Can a 9V battery deliver that much current? It is only for a short while (2 us) the LED is on. Then it is of much much longer (24 us). I thought it might be better to use AAA batterys? To use 3 of them insted of one 9V battery. Can a AAA battery deliver more current than a 9V?

What do you think?
 
brodin said:
I am building a mobile IR-transmitter. It is going to be used outdoors with a rather high current through the LED. In my first prototype i used a 9V battery to a 5V vreg. Then there is a PIC12F675 controlling the LED. I am using a transistor connected to the PIC with a 20 ohm resistance between the LED and +5v. That would be 250 mA through the LED.

Can a 9V battery deliver that much current? It is only for a short while (2 us) the LED is on. Then it is of much much longer (24 us). I thought it might be better to use AAA batterys? To use 3 of them insted of one 9V battery. Can a AAA battery deliver more current than a 9V?

What do you think?

It's standard practice in IR remotes to have a large electrolytic on the supply to the LED (to provide the high currents for the short pulses), I explain this in my IR PIC tutorial. So the high current comes from the stored charge in the capacitor, not the battery - it's also usually higher than 250mA, 1A pulses are common.

This is why with low batteries a remote usually still works, but with longer and longer periods between button presses - as the low battery gradually recovers from the last button press the capacitor slowly charges up, this usually gives you one or two button presses off the charge in the capcitor.

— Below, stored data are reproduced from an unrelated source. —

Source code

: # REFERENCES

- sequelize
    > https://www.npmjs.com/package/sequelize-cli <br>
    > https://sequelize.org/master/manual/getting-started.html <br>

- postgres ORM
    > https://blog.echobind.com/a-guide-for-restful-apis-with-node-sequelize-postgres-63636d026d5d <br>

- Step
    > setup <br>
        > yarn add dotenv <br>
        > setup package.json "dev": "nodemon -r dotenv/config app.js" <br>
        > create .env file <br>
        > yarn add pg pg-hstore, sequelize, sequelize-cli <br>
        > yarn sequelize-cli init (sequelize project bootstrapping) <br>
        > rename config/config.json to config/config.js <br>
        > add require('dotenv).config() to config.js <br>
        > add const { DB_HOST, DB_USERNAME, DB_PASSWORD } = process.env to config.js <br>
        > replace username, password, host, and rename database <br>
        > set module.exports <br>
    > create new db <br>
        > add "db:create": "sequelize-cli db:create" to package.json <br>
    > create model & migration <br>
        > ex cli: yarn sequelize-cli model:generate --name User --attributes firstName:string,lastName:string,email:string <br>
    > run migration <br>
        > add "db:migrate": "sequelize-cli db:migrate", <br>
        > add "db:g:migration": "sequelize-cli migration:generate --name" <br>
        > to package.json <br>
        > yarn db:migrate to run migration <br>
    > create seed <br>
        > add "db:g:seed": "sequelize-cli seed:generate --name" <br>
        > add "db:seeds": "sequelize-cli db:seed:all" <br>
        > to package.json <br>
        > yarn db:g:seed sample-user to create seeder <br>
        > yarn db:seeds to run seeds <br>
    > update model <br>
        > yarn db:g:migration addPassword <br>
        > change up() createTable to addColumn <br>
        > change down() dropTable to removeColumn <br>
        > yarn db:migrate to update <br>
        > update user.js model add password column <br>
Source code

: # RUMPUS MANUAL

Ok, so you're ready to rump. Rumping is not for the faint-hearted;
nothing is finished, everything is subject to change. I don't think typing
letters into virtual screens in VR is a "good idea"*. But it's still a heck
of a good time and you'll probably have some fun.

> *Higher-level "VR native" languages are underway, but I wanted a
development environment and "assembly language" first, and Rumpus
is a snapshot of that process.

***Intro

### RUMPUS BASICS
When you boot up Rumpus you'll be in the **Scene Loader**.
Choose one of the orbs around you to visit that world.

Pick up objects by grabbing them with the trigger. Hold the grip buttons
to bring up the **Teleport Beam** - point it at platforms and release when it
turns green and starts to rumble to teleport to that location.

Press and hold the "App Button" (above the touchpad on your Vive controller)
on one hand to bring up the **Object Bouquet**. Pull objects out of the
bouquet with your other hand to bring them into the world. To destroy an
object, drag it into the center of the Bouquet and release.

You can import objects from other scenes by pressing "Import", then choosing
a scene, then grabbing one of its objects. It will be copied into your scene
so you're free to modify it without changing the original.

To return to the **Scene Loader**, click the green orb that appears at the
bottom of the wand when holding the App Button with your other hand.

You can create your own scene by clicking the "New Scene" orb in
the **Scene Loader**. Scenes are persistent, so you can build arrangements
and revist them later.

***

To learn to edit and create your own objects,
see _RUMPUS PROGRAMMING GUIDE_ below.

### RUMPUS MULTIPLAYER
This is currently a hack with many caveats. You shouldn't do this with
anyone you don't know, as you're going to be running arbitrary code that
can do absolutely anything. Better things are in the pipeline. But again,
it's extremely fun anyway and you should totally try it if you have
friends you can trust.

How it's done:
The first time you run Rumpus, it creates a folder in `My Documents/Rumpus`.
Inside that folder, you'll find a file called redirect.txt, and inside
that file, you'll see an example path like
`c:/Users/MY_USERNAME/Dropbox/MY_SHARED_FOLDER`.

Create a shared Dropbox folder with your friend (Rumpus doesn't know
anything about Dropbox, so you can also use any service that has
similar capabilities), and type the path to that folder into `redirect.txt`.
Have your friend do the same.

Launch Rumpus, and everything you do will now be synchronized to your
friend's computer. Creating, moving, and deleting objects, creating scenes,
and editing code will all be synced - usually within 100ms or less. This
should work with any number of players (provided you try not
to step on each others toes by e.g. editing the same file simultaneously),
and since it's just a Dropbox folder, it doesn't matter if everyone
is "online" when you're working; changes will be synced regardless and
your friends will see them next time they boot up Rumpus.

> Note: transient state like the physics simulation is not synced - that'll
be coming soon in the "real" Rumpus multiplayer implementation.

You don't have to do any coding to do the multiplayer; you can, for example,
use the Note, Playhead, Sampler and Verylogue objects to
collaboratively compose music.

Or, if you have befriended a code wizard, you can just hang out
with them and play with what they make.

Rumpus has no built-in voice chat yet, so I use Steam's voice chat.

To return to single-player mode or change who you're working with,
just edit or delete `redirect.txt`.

Using a 9V battery and 5V regulator isn't a very good idea, you are wasting huge amounts of your power in the regulator. Feeding off three or four AAA batteries is a better idea, also you could add a second LED in series with the first one, reducing the value of the series resistor - this reduces the power wasted in the resistor, and increases the IR output, without increasing battery consumption at all (again, it's common practice in remote controls).

PIC's seem quite happy off 6V, but if you don't like it, feed the PIC through a series diode to drop 0.7V or so, but feed the LED from the full 6V supply (the large capacitor must obviously be on the battery side of the diode).

Hope this helps?.
 
Yes thanks that helped, i think.
I have made a scematic, can you take a look at it and see if i have understood you right. The cap must be connected before the resitance, or else there will be nothing that controls the LED current, right?

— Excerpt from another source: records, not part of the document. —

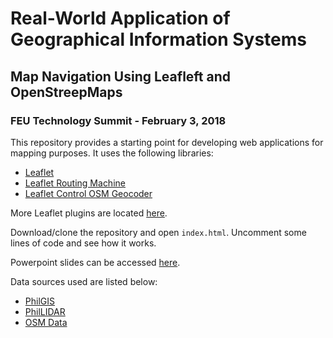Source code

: # Real-World Application of Geographical Information Systems
## Map Navigation Using Leafleft and OpenStreepMaps

### FEU Technology Summit - February 3, 2018

This repository provides a starting point for developing web applications for mapping purposes. It uses the following libraries:
- [Leaflet](http://leafletjs.com/plugins.html#geocoding)
- [Leaflet Routing Machine](http://www.liedman.net/leaflet-routing-machine/)
- [Leaflet Control OSM Geocoder](https://github.com/k4r573n/leaflet-control-osm-geocoder)

More Leaflet plugins are located [here](http://leafletjs.com/plugins.html).

Download/clone the repository and open `index.html`. Uncomment some lines of code and see how it works.

Powerpoint slides can be accessed [here](https://1drv.ms/b/s!Ar5SwuNhZpgrlj-ek_iKwZUXuTEz).

Data sources used are listed below:
- [PhilGIS](http://philgis.org)
- [PhilLIDAR](https://dream.upd.edu.ph/)
- [OSM Data](http://openstreetmapdata.com/data)
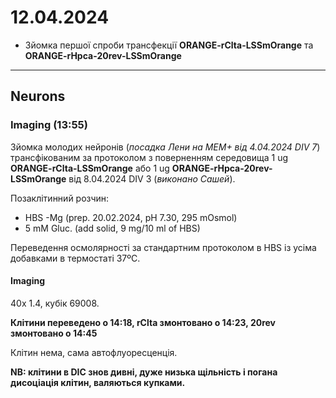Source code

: 12.04.2024
=========
- Зйомка першої спроби трансфекції __ORANGE-rClta-LSSmOrange__ та __ORANGE-rHpca-20rev-LSSmOrange__

---

## Neurons
### Imaging (13:55)
Зйомка молодих нейронів (_посадка Лени на MEM+ від 4.04.2024 DIV 7_) трансфікованим за протоколом з поверненням середовища 1 ug __ORANGE-rClta-LSSmOrange__ або 1 ug __ORANGE-rHpca-20rev-LSSmOrange__ від 8.04.2024 DIV 3 (_виконано Сашей_).

Позаклітинний розчин:

- HBS -Mg (prep. 20.02.2024, pH 7.30,  295 mOsmol)
- 5 mM Gluc. (add solid, 9 mg/10 ml of HBS)

Переведення осмолярності за стандартним протоколом в HBS із усіма добавками в термостаті 37ºC.

#### Imaging

40x 1.4, кубік 69008.

__Клітини переведено о 14:18, rClta змонтовано о 14:23, 20rev змонтовано о 14:45__

Клітин нема, сама автофлуоресценція.

__NB: клітини в DIC знов дивні, дуже низька щільність і погана дисоціація клітин, валяються купками.__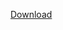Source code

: [Download](https://raw.githubusercontent.com/phoeberotman/Income-obesity/main/assets/Conclusion.docx)
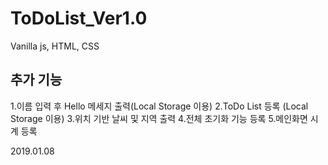 # ToDoList_Ver1.0
Vanilla js, HTML, CSS

## 추가 기능
1.이름 입력 후 Hello 메세지 출력(Local Storage 이용)
2.ToDo List 등록 (Local Storage 이용)
3.위치 기반 날씨 및 지역 출력
4.전체 초기화 기능 등록
5.메인화면 시계 등록

2019.01.08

My project isn't going to be used as a remote control. This device will be turned on all times when using it. It will make a light barrier over a road and when i passes with my motorcycle, a sensor on the bike will give a signal to a laptimer onboard the bike. I have tried it and it works rather good with my scematic, but it is a bit to weak power trough the LED so the distance is getting to short.

The signal the PIC is transmitting is a HIGH for 1 ms and LOW for 25 ms and when signal is HIGH it gives a 38KHz output for the led with 20/255 on/off duty.

Will your schematic work then. I mean with the cap, will there be time enough to rechagre. What value of the cap should i use?

How do i find a good value for the resistance?
If i want 1A pulses.

4.5 - 3(2x1.5 for led) = 1.5
r = u/i
r = 1.5 / 1 = 1.5 ohm?


or do i count like this:
r = u/i
r = 4.5/1 = 4.5 ohm?

Or am i totally wrong with both?

Where can i read your IR guide (if it is public)?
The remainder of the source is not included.